**ASSIGNED TASK**
I need the records below retyped exactly.

**DATA FOR REVIEW**
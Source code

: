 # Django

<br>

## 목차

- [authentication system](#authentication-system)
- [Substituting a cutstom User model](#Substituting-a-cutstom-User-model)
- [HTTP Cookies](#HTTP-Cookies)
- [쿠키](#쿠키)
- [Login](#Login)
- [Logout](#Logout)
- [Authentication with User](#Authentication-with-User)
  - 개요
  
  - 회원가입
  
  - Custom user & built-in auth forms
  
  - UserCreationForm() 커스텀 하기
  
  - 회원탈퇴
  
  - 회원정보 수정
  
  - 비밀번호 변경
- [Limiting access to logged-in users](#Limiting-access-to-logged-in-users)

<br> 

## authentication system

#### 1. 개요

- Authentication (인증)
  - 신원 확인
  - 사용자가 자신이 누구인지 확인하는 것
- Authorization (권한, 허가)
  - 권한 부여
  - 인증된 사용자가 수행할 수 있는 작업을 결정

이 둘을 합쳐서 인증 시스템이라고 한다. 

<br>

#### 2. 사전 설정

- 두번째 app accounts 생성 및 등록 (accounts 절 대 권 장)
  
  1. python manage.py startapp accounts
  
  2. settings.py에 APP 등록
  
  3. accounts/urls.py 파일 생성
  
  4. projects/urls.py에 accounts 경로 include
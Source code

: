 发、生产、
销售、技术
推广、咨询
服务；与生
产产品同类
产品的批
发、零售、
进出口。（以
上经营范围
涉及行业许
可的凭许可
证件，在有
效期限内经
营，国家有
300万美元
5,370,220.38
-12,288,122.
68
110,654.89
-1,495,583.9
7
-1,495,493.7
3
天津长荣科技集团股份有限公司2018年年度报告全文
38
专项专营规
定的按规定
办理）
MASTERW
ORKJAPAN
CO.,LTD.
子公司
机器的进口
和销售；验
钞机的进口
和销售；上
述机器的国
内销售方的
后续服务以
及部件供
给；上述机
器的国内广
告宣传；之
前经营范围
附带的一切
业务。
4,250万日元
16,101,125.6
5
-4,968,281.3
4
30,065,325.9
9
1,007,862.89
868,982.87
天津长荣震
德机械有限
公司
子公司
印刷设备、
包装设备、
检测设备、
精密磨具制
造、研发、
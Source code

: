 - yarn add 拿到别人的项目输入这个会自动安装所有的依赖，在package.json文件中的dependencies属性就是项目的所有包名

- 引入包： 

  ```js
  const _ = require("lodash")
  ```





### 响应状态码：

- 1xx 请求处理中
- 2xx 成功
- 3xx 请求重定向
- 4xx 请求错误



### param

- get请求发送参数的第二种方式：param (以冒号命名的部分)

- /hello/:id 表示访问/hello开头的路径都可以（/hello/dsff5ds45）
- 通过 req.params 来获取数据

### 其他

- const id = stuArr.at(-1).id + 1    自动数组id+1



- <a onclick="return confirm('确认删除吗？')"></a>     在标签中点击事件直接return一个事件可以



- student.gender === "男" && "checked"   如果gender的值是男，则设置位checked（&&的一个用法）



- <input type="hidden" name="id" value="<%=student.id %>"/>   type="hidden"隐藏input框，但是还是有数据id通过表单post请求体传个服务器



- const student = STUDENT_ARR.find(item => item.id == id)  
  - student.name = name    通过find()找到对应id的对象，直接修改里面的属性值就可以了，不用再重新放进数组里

**ANSWER SECTION**
Source code

: # Django

<br>

## 목차

- [authentication system](#authentication-system)
- [Substituting a cutstom User model](#Substituting-a-cutstom-User-model)
- [HTTP Cookies](#HTTP-Cookies)
- [쿠키](#쿠키)
- [Login](#Login)
- [Logout](#Logout)
- [Authentication with User](#Authentication-with-User)
  - 개요
  
  - 회원가입
  
  - Custom user & built-in auth forms
  
  - UserCreationForm() 커스텀 하기
  
  - 회원탈퇴
  
  - 회원정보 수정
  
  - 비밀번호 변경
- [Limiting access to logged-in users](#Limiting-access-to-logged-in-users)

<br> 

## authentication system

#### 1. 개요

- Authentication (인증)
  - 신원 확인
  - 사용자가 자신이 누구인지 확인하는 것
- Authorization (권한, 허가)
  - 권한 부여
  - 인증된 사용자가 수행할 수 있는 작업을 결정

이 둘을 합쳐서 인증 시스템이라고 한다. 

<br>

#### 2. 사전 설정

- 두번째 app accounts 생성 및 등록 (accounts 절 대 권 장)
  
  1. python manage.py startapp accounts
  
  2. settings.py에 APP 등록
  
  3. accounts/urls.py 파일 생성
  
  4. projects/urls.py에 accounts 경로 include
Source code

: 发、生产、
销售、技术
推广、咨询
服务；与生
产产品同类
产品的批
发、零售、
进出口。（以
上经营范围
涉及行业许
可的凭许可
证件，在有
效期限内经
营，国家有
300万美元
5,370,220.38
-12,288,122.
68
110,654.89
-1,495,583.9
7
-1,495,493.7
3
天津长荣科技集团股份有限公司2018年年度报告全文
38
专项专营规
定的按规定
办理）
MASTERW
ORKJAPAN
CO.,LTD.
子公司
机器的进口
和销售；验
钞机的进口
和销售；上
述机器的国
内销售方的
后续服务以
及部件供
给；上述机
器的国内广
告宣传；之
前经营范围
附带的一切
业务。
4,250万日元
16,101,125.6
5
-4,968,281.3
4
30,065,325.9
9
1,007,862.89
868,982.87
天津长荣震
德机械有限
公司
子公司
印刷设备、
包装设备、
检测设备、
精密磨具制
造、研发、
Source code

: - yarn add 拿到别人的项目输入这个会自动安装所有的依赖，在package.json文件中的dependencies属性就是项目的所有包名

- 引入包： 

  ```js
  const _ = require("lodash")
  ```





### 响应状态码：

- 1xx 请求处理中
- 2xx 成功
- 3xx 请求重定向
- 4xx 请求错误



### param

- get请求发送参数的第二种方式：param (以冒号命名的部分)

- /hello/:id 表示访问/hello开头的路径都可以（/hello/dsff5ds45）
- 通过 req.params 来获取数据

### 其他

- const id = stuArr.at(-1).id + 1    自动数组id+1



- <a onclick="return confirm('确认删除吗？')"></a>     在标签中点击事件直接return一个事件可以



- student.gender === "男" && "checked"   如果gender的值是男，则设置位checked（&&的一个用法）



- <input type="hidden" name="id" value="<%=student.id %>"/>   type="hidden"隐藏input框，但是还是有数据id通过表单post请求体传个服务器



- const student = STUDENT_ARR.find(item => item.id == id)  
  - student.name = name    通过find()找到对应id的对象，直接修改里面的属性值就可以了，不用再重新放进数组里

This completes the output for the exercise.